Three potential causes of unfair credit scoring practices to consider in your machine learning credit underwriting are:

  • Biased data
  • Algorithms within models
  • Business practices

3 Possible Sources of Unfair Scores

1. Biased Data

Data that unduly favors a particular group is biased. And using biased data for credit scoring contributes to an unfair scores.

Example: Zip codes are an example of biased data and a proxy for a protected class of attributes like race. Some US zip codes are predominantly African American based on the racial profiles of people who live there. A credit underwriter or lender may actively avoid lending to those residing in a particular zip code. This is a violation of anti-discrimination law and an example of unfair credit scoring with biased data.

2. Algorithms within Models

Unfair credit scoring can be caused by the machine learning credit underwriting algorithm itself. The most common way that people introduce biases into the credit score algorithm model is in the selection of attributes.

Example: Credit underwriters and credit analysts may have predetermined the set of attributes they consider to be the best indicators of a borrower’s creditworthiness. This assumption of ‘best indicator’ qualification is based on past decisions, not on significantly large data sets. The credit scoring models are then built with the group of attributes subjectively selected, and based on biased or incorrect assumptions.

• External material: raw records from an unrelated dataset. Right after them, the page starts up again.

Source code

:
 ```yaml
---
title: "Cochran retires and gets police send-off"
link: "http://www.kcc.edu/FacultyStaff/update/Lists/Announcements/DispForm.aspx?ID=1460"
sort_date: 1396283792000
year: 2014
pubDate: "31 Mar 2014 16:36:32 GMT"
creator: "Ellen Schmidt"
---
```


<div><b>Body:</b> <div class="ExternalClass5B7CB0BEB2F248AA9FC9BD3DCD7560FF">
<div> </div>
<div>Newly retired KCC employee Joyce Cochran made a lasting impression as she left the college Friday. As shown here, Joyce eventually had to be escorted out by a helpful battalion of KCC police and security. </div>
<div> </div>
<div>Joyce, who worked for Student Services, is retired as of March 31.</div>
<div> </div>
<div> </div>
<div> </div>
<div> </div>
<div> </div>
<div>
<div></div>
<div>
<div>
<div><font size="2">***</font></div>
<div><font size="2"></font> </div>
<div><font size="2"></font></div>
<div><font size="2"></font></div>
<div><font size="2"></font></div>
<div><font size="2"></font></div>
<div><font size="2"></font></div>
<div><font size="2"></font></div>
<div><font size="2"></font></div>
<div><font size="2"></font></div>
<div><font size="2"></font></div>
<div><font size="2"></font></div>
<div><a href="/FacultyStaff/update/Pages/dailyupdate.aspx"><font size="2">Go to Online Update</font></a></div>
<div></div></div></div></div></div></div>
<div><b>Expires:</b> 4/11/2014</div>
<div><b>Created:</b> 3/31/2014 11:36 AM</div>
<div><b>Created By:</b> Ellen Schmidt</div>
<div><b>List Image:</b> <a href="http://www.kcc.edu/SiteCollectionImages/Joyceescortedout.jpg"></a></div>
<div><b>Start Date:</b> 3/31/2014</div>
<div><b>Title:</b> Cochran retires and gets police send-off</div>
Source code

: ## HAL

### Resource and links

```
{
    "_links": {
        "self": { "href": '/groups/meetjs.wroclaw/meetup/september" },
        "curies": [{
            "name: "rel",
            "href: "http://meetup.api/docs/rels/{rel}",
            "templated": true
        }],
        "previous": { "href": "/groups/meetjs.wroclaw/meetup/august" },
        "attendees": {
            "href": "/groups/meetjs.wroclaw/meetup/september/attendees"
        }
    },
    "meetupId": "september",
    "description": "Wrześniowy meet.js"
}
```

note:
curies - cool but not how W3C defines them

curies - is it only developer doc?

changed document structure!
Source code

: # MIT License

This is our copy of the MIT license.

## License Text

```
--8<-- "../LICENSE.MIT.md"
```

In this case, it may be only 10 attributes which may not be the correct attributes or sufficient attributes to build a robust credit scoring model. As such, proper due diligence is neglected in the building of credit scoring models.

In contrast, Trust Science encourages customers to share all their data points with us. We add additional alternative data to the customer data to ensure we have a broader, unbiased view of their consumers for credit and lending decisions. We then use robust feature selection algorithms to identify unprotected attributes that most likely explain the credit risk profiles of their consumers. Once these predictive attributes are identified, our model governance team works with dedicated model developers to ensure that the attributes are explainable in the event of adverse action.

3. Business Practices

Lastly, the third source of unfair credit scoring may be prevalent in how a business operates or the business practices realized. A company may only focus on a particular group of people which would introduce a slew of proxies into the credit score algorithm models.

Example: A credit underwriter or lender’s primary target market may be single fathers. This focus may be because of the underlying corporate mission to help single fathers. However, this singular focus on single fathers as a target market inherently creates bias if the credit score developed on the data is used to decide loans for consumers other than single fathers.

And these proxies in turn create unintentional discrimination. So even though the company adheres to fair lending regulations, and doesn’t supply the protected class of attributes such as sex and marital status, its data is biased. When the company provides its data to implement machine learning credit underwriting and build a credit score algorithm model, even though the protected class of attributes aren’t present, proxies are.


Three Tips to Reduce Unfair Credit Scores

What can be done to reduce unfairness in scores?

TIP 1: Check for biased data & use the right data.

> Increases validity and fairness of data and algorithms used in credit scoring models.

TIP 2: Document every decision in the process, along with your assumptions and hypothesis. 

Increases clarity and transparency which limits biases in the data introduced.

TIP 3: Combine credit scoring models. 

> Increases accuracy in scores by reducing the biases in a given model.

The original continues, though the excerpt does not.